▶ _Exercise prompt_: Work out how many lines in these entries include the string "learning", and give only that figure.

--

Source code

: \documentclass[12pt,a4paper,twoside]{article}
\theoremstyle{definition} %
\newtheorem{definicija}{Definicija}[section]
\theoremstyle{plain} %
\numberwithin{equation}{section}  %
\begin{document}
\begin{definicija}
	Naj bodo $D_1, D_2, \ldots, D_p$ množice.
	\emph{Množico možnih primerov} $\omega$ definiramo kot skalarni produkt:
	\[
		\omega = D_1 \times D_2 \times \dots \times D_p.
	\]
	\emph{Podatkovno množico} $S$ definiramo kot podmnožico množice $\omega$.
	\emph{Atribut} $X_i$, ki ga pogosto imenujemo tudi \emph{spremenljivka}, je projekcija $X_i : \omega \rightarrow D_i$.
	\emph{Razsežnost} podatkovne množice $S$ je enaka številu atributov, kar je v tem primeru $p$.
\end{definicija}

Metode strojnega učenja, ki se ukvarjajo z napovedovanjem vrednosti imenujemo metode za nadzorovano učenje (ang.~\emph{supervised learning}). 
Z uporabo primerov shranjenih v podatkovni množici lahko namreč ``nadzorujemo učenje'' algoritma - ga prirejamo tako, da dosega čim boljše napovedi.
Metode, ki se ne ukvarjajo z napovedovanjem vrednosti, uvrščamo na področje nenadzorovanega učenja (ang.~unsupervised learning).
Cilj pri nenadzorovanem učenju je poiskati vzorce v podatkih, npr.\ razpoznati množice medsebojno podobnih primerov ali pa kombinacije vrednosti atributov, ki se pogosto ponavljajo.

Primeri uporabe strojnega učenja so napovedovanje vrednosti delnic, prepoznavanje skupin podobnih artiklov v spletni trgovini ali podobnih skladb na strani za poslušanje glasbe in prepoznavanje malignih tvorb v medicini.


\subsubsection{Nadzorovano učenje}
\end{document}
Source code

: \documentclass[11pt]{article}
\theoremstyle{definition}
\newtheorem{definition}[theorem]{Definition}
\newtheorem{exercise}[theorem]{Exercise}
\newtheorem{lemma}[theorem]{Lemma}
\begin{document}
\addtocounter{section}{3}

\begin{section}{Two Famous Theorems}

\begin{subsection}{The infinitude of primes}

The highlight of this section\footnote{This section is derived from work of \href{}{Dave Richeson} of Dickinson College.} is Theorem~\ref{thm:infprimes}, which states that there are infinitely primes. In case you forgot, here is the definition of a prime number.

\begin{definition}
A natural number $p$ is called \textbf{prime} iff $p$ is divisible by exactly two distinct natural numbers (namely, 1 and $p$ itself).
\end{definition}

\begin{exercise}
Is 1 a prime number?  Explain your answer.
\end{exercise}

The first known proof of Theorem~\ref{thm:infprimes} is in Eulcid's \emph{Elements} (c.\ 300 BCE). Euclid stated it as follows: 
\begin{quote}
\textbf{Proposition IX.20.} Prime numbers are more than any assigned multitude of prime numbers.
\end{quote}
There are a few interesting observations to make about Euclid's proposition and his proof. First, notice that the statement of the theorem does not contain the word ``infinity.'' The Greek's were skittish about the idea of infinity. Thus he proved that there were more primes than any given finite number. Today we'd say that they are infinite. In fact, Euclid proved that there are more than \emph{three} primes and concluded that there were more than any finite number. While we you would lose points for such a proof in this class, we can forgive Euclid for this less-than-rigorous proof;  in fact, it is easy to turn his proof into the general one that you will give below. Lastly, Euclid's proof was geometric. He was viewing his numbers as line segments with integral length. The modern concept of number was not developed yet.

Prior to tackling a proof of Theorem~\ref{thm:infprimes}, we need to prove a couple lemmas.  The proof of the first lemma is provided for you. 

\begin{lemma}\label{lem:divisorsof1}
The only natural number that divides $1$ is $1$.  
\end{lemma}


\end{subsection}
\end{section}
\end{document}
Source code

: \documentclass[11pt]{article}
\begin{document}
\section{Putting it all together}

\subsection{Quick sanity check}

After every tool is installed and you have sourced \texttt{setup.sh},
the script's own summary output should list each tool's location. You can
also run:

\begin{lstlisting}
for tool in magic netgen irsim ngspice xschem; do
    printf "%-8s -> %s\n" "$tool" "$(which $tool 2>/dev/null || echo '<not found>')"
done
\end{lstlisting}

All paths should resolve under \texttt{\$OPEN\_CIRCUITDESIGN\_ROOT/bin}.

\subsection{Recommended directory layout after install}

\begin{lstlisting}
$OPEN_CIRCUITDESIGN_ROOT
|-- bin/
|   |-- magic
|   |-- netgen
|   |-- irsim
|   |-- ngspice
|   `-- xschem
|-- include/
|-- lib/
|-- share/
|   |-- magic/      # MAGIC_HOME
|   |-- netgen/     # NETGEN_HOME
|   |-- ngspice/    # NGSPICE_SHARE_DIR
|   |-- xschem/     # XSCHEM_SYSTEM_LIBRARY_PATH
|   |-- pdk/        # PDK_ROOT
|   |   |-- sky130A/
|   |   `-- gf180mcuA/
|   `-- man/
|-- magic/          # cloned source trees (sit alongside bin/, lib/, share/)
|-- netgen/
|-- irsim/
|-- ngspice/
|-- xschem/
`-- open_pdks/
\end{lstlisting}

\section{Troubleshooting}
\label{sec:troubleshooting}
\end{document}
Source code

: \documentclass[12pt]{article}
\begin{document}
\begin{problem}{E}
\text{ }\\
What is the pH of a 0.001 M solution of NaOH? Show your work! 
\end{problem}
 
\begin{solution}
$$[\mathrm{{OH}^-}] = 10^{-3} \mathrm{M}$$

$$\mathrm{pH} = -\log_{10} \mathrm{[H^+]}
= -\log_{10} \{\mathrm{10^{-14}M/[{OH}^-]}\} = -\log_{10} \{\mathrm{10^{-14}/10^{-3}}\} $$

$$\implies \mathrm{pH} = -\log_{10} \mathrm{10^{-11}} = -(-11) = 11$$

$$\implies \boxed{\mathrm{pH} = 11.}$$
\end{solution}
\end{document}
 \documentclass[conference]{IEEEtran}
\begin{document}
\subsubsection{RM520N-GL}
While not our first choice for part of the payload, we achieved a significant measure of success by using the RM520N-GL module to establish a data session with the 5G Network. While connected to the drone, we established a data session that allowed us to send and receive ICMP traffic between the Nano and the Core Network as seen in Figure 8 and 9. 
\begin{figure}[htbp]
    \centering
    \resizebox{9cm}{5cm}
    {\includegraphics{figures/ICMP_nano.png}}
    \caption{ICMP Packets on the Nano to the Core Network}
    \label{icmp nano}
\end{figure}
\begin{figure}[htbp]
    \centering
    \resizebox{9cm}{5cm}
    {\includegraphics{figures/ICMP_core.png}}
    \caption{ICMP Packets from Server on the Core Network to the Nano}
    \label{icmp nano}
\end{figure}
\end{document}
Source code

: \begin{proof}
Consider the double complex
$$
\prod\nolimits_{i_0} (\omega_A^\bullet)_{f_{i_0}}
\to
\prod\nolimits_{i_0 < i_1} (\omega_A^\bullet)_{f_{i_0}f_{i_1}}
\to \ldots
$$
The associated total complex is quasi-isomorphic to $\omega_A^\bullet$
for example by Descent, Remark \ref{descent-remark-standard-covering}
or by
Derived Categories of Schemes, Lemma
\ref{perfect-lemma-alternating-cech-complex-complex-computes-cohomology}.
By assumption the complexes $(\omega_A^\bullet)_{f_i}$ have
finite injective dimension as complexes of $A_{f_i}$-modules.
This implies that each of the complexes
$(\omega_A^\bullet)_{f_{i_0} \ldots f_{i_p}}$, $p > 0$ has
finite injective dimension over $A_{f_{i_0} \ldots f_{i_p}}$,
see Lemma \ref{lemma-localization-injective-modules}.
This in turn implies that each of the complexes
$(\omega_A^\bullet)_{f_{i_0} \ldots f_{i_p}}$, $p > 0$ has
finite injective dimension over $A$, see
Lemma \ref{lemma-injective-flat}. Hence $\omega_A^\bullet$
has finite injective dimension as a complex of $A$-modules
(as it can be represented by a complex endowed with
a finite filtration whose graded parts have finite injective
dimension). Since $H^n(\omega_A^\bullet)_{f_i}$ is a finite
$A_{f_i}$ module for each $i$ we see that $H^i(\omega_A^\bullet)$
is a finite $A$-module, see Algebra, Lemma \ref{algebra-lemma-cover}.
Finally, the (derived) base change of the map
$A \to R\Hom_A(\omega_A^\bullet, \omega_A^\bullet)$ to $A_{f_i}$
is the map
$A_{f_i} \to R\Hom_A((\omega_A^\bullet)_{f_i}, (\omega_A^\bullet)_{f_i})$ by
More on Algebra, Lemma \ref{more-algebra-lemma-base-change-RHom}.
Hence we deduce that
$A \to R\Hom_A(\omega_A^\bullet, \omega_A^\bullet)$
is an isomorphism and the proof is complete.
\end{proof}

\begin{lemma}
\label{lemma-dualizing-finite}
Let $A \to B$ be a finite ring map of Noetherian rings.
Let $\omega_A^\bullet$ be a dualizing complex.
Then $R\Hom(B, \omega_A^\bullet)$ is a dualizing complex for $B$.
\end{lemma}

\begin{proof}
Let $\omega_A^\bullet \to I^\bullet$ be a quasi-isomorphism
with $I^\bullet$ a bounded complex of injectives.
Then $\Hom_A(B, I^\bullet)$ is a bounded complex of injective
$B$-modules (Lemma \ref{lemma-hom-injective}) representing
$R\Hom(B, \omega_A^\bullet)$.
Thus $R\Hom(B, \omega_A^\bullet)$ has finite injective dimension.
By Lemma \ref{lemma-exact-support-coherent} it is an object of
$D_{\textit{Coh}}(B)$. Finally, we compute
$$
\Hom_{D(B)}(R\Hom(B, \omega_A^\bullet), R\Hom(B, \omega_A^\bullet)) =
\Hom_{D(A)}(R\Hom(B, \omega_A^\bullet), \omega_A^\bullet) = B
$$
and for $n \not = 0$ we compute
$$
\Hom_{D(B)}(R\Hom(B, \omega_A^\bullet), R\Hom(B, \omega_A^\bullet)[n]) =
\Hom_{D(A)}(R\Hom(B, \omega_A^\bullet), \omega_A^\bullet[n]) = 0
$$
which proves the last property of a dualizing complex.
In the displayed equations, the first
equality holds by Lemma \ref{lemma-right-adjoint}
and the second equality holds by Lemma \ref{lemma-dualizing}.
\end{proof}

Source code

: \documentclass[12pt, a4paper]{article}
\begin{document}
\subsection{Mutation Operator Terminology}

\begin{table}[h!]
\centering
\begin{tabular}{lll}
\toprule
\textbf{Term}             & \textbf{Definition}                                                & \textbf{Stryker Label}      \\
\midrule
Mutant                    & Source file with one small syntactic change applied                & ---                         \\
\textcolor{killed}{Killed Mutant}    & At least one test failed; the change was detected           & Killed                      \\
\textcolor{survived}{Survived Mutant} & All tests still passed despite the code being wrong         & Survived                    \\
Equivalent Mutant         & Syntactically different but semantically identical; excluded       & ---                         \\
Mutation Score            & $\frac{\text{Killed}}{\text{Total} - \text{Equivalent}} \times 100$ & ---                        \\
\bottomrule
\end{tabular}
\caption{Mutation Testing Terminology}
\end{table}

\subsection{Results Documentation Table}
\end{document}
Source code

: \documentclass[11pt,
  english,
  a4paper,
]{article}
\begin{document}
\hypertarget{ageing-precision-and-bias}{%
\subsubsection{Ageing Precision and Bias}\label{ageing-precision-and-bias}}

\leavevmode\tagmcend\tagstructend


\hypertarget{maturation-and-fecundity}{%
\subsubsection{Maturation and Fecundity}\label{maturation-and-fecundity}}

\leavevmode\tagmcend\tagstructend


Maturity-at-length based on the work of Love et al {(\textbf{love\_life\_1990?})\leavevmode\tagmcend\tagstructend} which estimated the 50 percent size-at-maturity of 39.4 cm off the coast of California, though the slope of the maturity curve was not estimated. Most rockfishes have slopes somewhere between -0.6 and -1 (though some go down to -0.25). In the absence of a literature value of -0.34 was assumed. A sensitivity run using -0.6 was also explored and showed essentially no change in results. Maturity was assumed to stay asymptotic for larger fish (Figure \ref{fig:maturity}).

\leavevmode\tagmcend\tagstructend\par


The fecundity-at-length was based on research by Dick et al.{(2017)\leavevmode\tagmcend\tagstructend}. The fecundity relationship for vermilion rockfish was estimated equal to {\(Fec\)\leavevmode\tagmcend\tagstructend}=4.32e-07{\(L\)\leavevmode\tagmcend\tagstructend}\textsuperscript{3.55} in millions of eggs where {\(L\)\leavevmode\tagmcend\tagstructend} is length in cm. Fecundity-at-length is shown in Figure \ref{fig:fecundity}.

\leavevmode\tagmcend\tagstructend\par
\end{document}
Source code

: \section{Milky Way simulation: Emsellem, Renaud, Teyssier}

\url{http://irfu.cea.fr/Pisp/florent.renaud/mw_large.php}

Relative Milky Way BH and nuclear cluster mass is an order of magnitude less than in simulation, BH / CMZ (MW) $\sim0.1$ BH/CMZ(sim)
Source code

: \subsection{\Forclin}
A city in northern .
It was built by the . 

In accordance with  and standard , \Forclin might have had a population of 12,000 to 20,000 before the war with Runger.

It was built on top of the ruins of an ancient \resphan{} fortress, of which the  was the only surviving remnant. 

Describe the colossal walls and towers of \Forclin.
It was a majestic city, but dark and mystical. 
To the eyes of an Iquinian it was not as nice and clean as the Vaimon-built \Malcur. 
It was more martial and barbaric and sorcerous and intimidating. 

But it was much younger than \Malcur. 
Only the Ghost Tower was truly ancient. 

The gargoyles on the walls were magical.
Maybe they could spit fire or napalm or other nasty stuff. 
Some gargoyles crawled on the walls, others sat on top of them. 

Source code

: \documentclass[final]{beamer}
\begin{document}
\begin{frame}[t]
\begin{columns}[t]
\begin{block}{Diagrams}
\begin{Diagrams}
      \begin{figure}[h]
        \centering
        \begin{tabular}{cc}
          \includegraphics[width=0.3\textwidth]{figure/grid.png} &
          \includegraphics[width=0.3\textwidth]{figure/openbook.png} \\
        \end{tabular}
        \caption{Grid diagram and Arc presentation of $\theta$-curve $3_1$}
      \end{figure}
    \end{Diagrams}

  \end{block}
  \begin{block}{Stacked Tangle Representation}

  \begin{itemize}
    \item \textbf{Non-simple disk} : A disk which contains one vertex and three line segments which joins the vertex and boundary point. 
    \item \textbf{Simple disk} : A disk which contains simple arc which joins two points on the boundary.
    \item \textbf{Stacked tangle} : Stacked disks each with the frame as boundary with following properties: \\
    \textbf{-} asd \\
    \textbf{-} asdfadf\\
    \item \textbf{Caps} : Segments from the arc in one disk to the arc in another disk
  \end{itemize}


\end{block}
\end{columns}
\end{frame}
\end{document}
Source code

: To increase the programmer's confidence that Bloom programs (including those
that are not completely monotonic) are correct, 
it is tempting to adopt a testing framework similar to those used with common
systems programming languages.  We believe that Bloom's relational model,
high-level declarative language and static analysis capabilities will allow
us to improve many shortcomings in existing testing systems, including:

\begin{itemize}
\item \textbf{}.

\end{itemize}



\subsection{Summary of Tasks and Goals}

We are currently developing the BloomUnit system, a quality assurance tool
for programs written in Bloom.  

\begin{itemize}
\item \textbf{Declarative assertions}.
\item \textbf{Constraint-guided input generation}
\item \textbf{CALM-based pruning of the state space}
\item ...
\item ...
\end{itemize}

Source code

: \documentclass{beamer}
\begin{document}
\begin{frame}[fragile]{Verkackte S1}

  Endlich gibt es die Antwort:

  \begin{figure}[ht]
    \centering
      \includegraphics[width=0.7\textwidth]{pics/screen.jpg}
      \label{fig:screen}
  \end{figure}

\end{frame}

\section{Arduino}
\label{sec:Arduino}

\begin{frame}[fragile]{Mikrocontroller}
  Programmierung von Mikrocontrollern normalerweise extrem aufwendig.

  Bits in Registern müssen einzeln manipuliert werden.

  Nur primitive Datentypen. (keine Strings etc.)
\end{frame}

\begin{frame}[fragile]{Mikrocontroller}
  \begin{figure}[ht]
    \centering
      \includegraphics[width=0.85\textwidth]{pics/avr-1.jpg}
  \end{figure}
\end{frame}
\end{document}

--

▶ _Answer space_: 2